Estes estudos, apesar de interessantes, podem assustar a maioria dos aspirantes à meditação ou faze-los desistir simplesmente pelo pensamento: “Ah, eu nunca vou conseguir fazer isto”. Entretanto, mais do que desenvolver habilidades mentais que transcendem a ciência, a meditação tem uma meta bem clara: ser uma via de transformação profunda da consciência, transformação esta que percorre os valores e a espiritualidade do ser humano.

Antes mesmo de definirmos meditação teremos que percorrer o caminho oposto, ou seja, descreveremos o que não é meditação, já que muitas confusões estão presentes no imaginário do senso comum. Alguns mitos que mais aparecem são:

• Meditar significa não pensar em nada. Como podemos pedir para que nossa mente fique em branco durante a meditação? Se eu falar para você agora não pensar em um macaco branco, isso é possível de acontecer? Quanto mais nos esforçamos em travar uma luta contra nossos pensamentos, mais eles dominam a nossa consciência. Existe um estágio no processo de meditação em que os pensamentos cessam, mas é um processo que ocorre em decorrência da prática persistente, do esforço e do desapego.

• Meditar significa fechar os olhos. Se esta fosse uma verdade, em todo momento de sono nós estaríamos meditando. Uma das formas de meditar é fechar os olhos para se reduzir os estímulos sensoriais, mas podemos também meditar caminhando, executando atividades com presença e concentração.

• Só os monges e yoguis conseguem meditar de verdade. Esta é uma crença que dificulta o ingresso de praticantes urbanos que pensam constantemente: “Isso não é para mim, sou muito agitado!”. A meditação é intrínseca à rotina dos monges, mas é possível desenvolver este hábito mesmo com a agenda lotada, filhos, tendência à agitação.
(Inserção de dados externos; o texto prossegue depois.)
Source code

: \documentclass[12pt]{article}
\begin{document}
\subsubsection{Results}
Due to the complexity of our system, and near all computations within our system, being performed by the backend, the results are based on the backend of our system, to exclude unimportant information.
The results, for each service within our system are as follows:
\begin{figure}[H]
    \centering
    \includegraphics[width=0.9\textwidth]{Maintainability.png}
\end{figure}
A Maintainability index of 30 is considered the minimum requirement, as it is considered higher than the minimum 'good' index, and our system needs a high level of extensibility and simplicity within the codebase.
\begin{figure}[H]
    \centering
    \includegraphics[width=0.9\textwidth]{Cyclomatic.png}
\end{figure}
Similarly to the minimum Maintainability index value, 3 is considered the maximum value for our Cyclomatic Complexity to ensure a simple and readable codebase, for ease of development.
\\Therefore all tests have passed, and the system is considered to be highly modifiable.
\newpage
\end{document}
Tudo é uma questão de prática e disciplina.

• “Meditar” é o mesmo que “refletir”. Aqui no Ocidente temos este costume de dizer: “Vá e medite sobre o que você fez hoje!”ou “Eu meditei sobre minha relação e conclui que…”. Mas, meditar não é ocupar a mente com pensamentos, reflexões e sim deixá-la livre para que ela possa primeiramente acompanhar seu curso e gradualmente reduzir suas flutuações/distrações.

Mas, afinal, o que é Meditação?
A meditação não é algo que se faça, ela já está pronta. É principalmente um estado de consciência que atingimos quando os cinco sentidos se aquietam, o intelecto gradualmente silencia, o coração assume um estado de paz inabalável e a serenidade mental surge. Este estado vêm e vai e conforme o tempo de prática e a persistência do meditador. Um mestre de yoga indiano chamado Iyengar, produz belamente em suas palavras o que acontece neste estado de meditação:

“Quando a mente alcança a alma e a ela se funde, a alma fica livre, permanecendo daí em diante em paz e em estado de beatitude. Se uma ave é mantida dentro de uma gaiola, não tem possibilidade de se movimentar. No momento em que a gaiola é aberta, a ave sai e ganha a sua liberdade. E o homem alcança a liberdade quando a mente se liberta do cativeiro do corpo e passa a repousar no colo da alma”.

Existem, basicamente, algumas formas de meditar, que variam de técnica a técnica. São elas:

 • Concentração: a mente focaliza em um objeto, som, foco específico até que este domine por completo a mente do meditador.
• Atentividade: A mente observa-se a si mesma em todas as situações (pensando, sentindo, andando, comendo). É desenvolvido um “eu testemunha”.
• Destemor: pratica-se uma certeza destemida e uma confiança profunda de que nada poderá perturbá-lo.
• Compaixão: cultiva-se um intenso sentimento de amor e compaixão por todos os seres vivos.
• Devoção: o meditador tem como foco principal o amor incondicional ao seu mestre, ou à deidade de sua crença religiosa.
• Visualização: o praticante esforça para construir em sua tela mental uma imagem específica e concentrar-se nela.

Todas estas formas, conforme foi visto, têm uma meta em comum, visam à iluminação ou estado de absorção total no infinito. Apesar da meta da meditação estar relacionada diretamente à transcendência, ao meditar nós também adquirimos “de brinde” melhoras no funcionamento físico, mental e emocional. Alguns cientistas que se dedicaram ao estudo da meditação e seus efeitos clínicos/fisiológicos constataram nos praticantes de meditação:
• Melhora no controle da neuroquímica das emoções (sistema límbico);
• Reduções da freqüência cardíaca (quando a prática de meditação não é dinâmica);
• Alterações do fluxo sanguíneo encefálico e da atividade eletroencefalográfica (aumento das ondas ALFA ou BETA durante a meditação);
• Modificações nas concentrações de inúmeras substâncias neurotransmissoras;
• Variações neuronais (hiperpolarização dos neurônios);
• Quedas do consumo de oxigênio e da produção de gás carbônico;
• Reduções da temperatura corporal (exceto em práticas que aceleram o metabolismo, como a dos “monges secadores de toalhas”);
• Aumentos no volume sanguíneo;
• Alterações dos sentidos e das percepções;
• Ativação do córtex pré-frontal esquerdo;
• Melhora do sistema imunológico;
• Desenvolvimento da Inteligência Espiritual, ou seja, da capacidade de manter constantemente os princípios e leis espirituais que regem a vida.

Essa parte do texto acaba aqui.